→ Your goal: Below are some records. Copy every line in them that holds "text".

+++

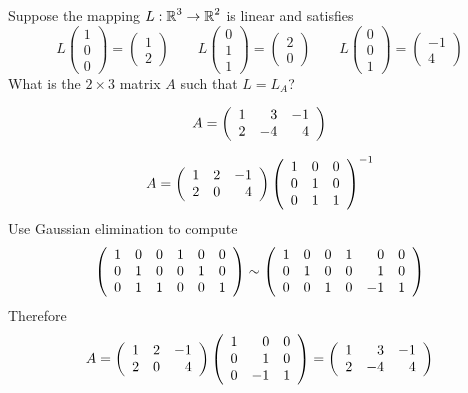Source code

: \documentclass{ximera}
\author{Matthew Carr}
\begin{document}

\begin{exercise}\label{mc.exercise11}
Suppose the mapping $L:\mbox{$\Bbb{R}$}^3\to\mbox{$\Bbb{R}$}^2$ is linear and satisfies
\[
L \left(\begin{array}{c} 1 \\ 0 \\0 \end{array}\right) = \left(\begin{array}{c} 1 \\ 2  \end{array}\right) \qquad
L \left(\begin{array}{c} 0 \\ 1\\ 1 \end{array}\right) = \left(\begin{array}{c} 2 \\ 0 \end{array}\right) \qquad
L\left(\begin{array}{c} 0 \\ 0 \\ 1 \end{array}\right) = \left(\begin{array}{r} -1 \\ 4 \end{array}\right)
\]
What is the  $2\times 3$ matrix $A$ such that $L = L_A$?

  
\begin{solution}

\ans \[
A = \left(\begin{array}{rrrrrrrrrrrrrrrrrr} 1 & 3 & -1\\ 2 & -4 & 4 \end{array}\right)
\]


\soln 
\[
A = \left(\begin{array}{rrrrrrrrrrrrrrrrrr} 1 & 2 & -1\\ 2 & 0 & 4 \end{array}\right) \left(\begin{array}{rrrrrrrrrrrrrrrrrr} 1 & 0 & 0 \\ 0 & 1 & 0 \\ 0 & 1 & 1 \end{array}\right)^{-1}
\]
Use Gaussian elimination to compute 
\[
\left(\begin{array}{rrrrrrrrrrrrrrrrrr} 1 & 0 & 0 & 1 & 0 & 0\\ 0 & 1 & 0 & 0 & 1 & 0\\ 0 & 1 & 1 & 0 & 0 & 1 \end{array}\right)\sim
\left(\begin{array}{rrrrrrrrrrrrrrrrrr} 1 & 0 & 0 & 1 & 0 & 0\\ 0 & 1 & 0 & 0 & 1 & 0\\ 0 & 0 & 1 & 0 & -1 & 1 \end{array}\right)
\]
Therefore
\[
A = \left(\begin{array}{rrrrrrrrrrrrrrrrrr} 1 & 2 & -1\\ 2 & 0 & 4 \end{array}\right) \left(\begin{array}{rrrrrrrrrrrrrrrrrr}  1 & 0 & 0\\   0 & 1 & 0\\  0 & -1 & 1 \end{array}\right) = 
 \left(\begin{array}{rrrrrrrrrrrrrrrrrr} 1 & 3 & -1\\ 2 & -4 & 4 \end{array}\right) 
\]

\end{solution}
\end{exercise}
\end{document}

+++

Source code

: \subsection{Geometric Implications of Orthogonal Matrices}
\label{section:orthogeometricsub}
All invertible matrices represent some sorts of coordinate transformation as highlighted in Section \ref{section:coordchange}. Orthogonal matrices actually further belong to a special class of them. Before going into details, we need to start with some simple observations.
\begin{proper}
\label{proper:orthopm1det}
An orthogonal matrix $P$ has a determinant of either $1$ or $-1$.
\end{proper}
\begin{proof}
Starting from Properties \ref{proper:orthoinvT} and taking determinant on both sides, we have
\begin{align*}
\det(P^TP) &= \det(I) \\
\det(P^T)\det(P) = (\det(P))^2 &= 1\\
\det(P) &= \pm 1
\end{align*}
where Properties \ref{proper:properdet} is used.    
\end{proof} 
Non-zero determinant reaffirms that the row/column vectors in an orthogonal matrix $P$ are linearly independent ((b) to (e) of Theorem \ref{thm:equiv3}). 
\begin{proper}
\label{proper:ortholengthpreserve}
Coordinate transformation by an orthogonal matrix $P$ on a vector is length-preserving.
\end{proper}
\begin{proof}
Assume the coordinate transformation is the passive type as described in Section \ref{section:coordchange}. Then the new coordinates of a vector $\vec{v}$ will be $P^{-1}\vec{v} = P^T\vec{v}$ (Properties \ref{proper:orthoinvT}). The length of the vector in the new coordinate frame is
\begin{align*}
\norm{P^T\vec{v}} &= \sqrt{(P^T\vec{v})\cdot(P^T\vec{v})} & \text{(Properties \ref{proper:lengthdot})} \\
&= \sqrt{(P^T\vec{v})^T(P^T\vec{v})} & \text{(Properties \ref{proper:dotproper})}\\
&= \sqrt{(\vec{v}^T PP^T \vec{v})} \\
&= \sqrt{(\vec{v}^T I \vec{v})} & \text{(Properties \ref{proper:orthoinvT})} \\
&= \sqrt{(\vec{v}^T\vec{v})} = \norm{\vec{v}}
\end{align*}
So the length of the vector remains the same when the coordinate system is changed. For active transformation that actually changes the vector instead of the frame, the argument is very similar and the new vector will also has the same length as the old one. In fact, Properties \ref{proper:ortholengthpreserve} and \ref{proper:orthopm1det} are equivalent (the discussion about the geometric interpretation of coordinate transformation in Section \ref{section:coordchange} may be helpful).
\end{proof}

+++

→ Output for this exercise:
\norm{P^T\vec{v}} &= \sqrt{(P^T\vec{v})\cdot(P^T\vec{v})} & \text{(Properties \ref{proper:lengthdot})} \\
&= \sqrt{(P^T\vec{v})^T(P^T\vec{v})} & \text{(Properties \ref{proper:dotproper})}\\
&= \sqrt{(\vec{v}^T I \vec{v})} & \text{(Properties \ref{proper:orthoinvT})} \\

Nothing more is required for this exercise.